Diversas organizaciones médicas de referencia internacional, como la Asociación Americana del Corazón, coinciden en señalar un cereal integral accesible y versátil como una herramienta concreta para controlar el colesterol.
Ese cereal es la avena. El componente que la distingue de otros es el betaglucano, un tipo de fibra soluble que actúa de manera particular durante la digestión. Al entrar en contacto con el agua en el tracto digestivo, forma una especie de gel que atrapa el colesterol LDL —el conocido como “malo”— e impide que se absorba en el torrente sanguíneo.
Media taza de avena aporta alrededor de cuatro gramos de fibra, de los cuales dos corresponden a fibra soluble. Esta proporción es suficiente para marcar una diferencia en los niveles de colesterol LDL cuando el consumo se mantiene en el tiempo. Además, al tratarse de un cereal integral, la avena conserva el salvado, el germen y el endospermo, lo que garantiza un aporte completo de vitaminas y minerales que en las versiones procesadas suele perderse.
Más allá del efecto sobre el colesterol, la avena ofrece otros beneficios que la convierten en un alimento integral en el sentido más amplio del término. La misma fibra soluble que actúa sobre las grasas también frena la absorción de azúcares, lo que contribuye a estabilizar la glucosa en sangre y reduce el riesgo de enfermedades metabólicas.

A esto se suma su capacidad de generar saciedad prolongada, un factor que facilita el control del peso corporal y, por extensión, el de la circunferencia abdominal, un indicador clave de riesgo cardíaco.
No toda la avena disponible en el mercado tiene el mismo perfil nutricional.
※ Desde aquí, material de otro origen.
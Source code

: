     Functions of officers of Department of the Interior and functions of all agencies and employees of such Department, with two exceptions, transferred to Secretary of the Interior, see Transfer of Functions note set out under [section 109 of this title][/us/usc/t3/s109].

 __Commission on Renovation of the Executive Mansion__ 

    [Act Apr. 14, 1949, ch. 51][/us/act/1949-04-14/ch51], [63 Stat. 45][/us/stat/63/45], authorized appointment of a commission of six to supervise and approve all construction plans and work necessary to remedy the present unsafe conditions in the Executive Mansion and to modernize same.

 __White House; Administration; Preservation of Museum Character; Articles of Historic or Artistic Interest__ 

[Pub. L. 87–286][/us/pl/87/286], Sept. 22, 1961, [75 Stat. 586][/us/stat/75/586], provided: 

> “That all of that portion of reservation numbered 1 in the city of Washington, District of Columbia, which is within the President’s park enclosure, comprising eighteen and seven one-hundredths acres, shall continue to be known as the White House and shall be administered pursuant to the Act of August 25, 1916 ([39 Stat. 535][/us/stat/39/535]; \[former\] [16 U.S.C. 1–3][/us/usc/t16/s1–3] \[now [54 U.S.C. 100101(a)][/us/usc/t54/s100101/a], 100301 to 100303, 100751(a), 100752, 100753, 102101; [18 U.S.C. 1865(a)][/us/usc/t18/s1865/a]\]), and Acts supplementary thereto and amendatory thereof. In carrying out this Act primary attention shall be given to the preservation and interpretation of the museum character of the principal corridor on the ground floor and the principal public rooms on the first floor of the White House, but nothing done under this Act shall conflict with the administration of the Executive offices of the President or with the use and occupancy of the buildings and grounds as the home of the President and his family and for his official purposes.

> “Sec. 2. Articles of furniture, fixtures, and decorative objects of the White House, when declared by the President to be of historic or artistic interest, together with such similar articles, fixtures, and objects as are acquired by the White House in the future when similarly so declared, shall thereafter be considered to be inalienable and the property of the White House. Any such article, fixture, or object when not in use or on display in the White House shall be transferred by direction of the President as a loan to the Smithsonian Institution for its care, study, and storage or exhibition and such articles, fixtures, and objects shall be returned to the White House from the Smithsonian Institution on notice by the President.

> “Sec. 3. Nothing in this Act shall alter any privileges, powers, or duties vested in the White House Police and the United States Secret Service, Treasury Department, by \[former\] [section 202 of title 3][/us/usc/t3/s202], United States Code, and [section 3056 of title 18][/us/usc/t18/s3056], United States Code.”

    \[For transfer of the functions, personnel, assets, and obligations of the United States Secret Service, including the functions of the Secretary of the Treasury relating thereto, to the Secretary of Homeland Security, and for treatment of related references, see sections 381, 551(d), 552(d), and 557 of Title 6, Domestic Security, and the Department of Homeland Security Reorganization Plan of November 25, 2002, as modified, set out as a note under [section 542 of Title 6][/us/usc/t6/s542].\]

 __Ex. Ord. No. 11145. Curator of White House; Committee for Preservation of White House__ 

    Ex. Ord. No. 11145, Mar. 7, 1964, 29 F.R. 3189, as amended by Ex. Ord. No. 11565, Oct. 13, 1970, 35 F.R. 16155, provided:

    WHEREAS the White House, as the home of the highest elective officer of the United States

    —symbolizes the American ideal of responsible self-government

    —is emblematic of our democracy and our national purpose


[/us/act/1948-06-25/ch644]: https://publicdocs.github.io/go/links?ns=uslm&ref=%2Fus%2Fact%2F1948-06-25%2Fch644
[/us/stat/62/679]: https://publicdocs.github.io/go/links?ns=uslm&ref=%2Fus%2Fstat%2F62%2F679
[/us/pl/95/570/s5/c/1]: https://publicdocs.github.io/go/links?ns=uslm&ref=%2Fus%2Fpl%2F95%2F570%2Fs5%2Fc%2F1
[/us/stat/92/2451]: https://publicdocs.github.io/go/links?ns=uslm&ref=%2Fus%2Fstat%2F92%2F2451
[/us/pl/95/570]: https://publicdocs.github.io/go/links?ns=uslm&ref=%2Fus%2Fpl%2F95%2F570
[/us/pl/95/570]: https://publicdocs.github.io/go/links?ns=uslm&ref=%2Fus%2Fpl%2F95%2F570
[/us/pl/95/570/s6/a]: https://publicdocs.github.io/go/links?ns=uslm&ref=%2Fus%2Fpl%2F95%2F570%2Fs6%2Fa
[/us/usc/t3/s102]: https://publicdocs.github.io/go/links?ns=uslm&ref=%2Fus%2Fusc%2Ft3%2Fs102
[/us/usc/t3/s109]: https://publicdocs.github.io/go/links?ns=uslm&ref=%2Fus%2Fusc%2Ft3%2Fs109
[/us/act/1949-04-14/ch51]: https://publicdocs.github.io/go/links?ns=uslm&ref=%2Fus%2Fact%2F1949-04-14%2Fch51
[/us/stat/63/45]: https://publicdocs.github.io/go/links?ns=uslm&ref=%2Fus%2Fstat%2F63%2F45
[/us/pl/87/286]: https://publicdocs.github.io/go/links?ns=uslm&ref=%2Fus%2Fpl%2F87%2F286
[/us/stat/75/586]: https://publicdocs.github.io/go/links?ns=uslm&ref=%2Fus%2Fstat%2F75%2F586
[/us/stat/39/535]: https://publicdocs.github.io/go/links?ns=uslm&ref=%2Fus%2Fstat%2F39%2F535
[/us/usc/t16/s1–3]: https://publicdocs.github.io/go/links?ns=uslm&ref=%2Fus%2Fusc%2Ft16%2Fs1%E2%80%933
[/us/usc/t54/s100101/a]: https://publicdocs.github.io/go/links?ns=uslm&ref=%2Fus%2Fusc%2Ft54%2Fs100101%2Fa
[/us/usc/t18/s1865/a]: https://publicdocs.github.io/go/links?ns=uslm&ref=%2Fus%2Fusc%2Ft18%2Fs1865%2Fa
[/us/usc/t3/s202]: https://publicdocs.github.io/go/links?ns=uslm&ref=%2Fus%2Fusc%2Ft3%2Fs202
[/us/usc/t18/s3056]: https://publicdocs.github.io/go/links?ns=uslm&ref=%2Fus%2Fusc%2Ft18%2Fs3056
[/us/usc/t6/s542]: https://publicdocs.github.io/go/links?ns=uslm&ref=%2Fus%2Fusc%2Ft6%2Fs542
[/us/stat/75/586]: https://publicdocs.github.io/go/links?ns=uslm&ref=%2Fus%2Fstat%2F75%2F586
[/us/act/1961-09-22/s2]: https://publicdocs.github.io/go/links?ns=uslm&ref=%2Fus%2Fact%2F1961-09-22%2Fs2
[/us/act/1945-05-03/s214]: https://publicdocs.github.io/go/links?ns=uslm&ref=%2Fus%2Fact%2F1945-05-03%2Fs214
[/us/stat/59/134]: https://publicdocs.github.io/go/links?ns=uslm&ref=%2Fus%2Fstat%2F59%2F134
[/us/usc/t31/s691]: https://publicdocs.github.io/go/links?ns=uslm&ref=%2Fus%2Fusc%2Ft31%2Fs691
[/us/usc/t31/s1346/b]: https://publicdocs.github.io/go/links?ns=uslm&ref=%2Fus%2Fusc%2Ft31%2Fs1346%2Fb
Las versiones menos procesadas, como la avena integral o la cortada, conservan mejor sus propiedades y tienen un índice glucémico más bajo que las variedades instantáneas o de cocción rápida.

Estas últimas suelen incorporar azúcar y sal añadidos, por lo que si se eligen, conviene optar por las versiones sin saborizantes. El salvado de avena, por su parte, es una fuente concentrada de fibra que puede sumarse fácilmente a batidos, yogures o preparaciones de panadería.
Para sacarle el mayor partido a este cereal, los expertos recomiendan combinarlo con proteínas o frutas frescas, lo que mejora la digestión y prolonga la sensación de saciedad. Incorporar gradualmente otros alimentos ricos en fibra, como verduras, semillas y frutos secos, complementa sus beneficios y potencia la protección cardiovascular.